Well, you can also get much more horsepower out of the same engine since the "30%" is mostly inherent oxygen. See Saab and Koenigsegg and others. A bit like the dragsters on methanol.
And it does not add "new/old" co2 to the atmosphere, but the jury is still out on the importance, but maybe.
I really think its a good idea to use ethanol or metanol isf. of arabian oil. Less dependencies and (maybe) good for the atmosphere.
Junk engines with bad material choices and carbs instead of electronics and turbos will suffer but who cares? They are old anyways.
Don't buy the "no net effect" talk. It's just heresay. It's a bit like saying "theres no net effect of burning wood". There may be a shortage of corn in the americas but there are other options, like using leftover process wood and other spoils.
 
lars11, growing crops expressly to produce fuel is a problem, IMHO, and as you say waste to fuels are much better alternatives.

Funny that politically, ethanol seems to only come from corn, and biodiesel from soy...must be somethign special about those crops. Funny also that the Australian specs for biodiesel almost rules out everything but Canola.
 
Would corn ever be better than using plain ordinary diesel?
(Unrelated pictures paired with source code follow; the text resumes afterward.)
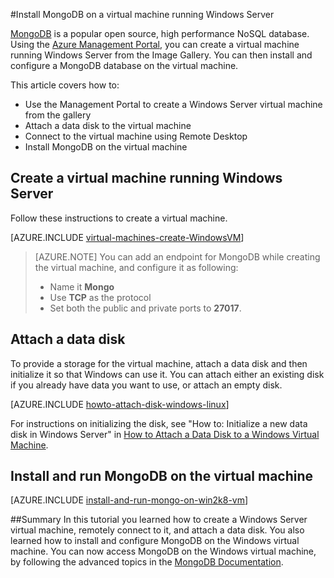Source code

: <properties
	pageTitle="Install MongoDB on a Windows Server virtual machine"
	description="Learn how to install MongoDB on an Azure VM running Windows Server."
	services="virtual-machines"
	documentationCenter=""
	authors="dsk-2015"
	manager="timlt"
	editor="tysonn"
	tags="azure-service-management"/>

<tags
	ms.service="virtual-machines"
	ms.workload="infrastructure-services"
	ms.tgt_pltfrm="vm-windows"
	ms.devlang="na"
	ms.topic="article"
	ms.date="07/13/2015"
	ms.author="dkshir"/>

#Install MongoDB on a virtual machine running Windows Server

[MongoDB][MongoDB] is a popular open source, high performance NoSQL database.  Using the [Azure Management Portal][AzureManagementPortal], you can create a virtual machine running Windows Server from the Image Gallery.  You can then install and configure a MongoDB database on the virtual machine.

This article covers how to:

- Use the Management Portal to create a Windows Server virtual machine from the gallery
- Attach a data disk to the virtual machine
- Connect to the virtual machine using Remote Desktop
- Install MongoDB on the virtual machine

## Create a virtual machine running Windows Server

Follow these instructions to create a virtual machine.

[AZURE.INCLUDE [virtual-machines-create-WindowsVM](../../includes/virtual-machines-create-WindowsVM.md)]

> [AZURE.NOTE] You can add an endpoint for MongoDB while creating the virtual machine, and configure it as following:
> - Name it **Mongo**
> - Use **TCP** as the protocol
> - Set both the public and private ports to **27017**.

## Attach a data disk
To provide a storage for the virtual machine, attach a data disk and then initialize it so that Windows can use it. You can attach either an existing disk if you already have data you want to use, or attach an empty disk.

[AZURE.INCLUDE [howto-attach-disk-windows-linux](../../includes/howto-attach-disk-windows-linux.md)]

For instructions on initializing the disk, see "How to: Initialize a new data disk in Windows Server" in [How to Attach a Data Disk to a Windows Virtual Machine](storage-windows-attach-disk.md).

## Install and run MongoDB on the virtual machine

[AZURE.INCLUDE [install-and-run-mongo-on-win2k8-vm](../../includes/install-and-run-mongo-on-win2k8-vm.md)]

##Summary
In this tutorial you learned how to create a Windows Server virtual machine, remotely connect to it, and attach a data disk.  You also learned how to install and configure MongoDB on the Windows virtual machine. You can now access MongoDB on the Windows virtual machine, by following the advanced topics in the [MongoDB Documentation][MongoDocs].

[MongoDocs]: http://docs.mongodb.org/manual/
[MongoDB]: http://www.mongodb.org/
[AzureManagementPortal]: http://manage.windowsazure.com
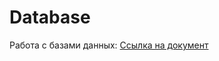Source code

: # Database

Работа с базами данных:
[Cсылка на документ](https://docs.google.com/spreadsheets/d/1I8r9XEXMa_bhXbo5HhOrhmZxwKbPs0tMqHD8PMYd1TE/edit?gid=0#gid=0)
Or is it because diesel is boring, available and already within the infrastructure and on the hit list for being dirty and evil.
 
Alcohol can be burned in super high performance engines that are way more efficient than regular car engines. It's a waste to run regular cars on ethanol blends.
 
here is a question:

if ethanol was so great a fuel, wouldn't farmers already be using it to power the very machines that grow the corn that make ethanol????

HMMMM?

or is that simple physics law still a problem?
conservation of energy!!!
 
There is so much common sense lacking in people who hear and read, but do not think. For example the great leader of Kalif . Arnuld S. Drives a hummer type of vehicle probably used tons more resources in his big house and recreational travels than the normal "I own bigger toys and suv's and breast enhanced women wanting to impress type" , yet signs global warming bills that cost the people who can't afford it.
 
How much land would it take to grow corn, to power a Hummer 1000 miles?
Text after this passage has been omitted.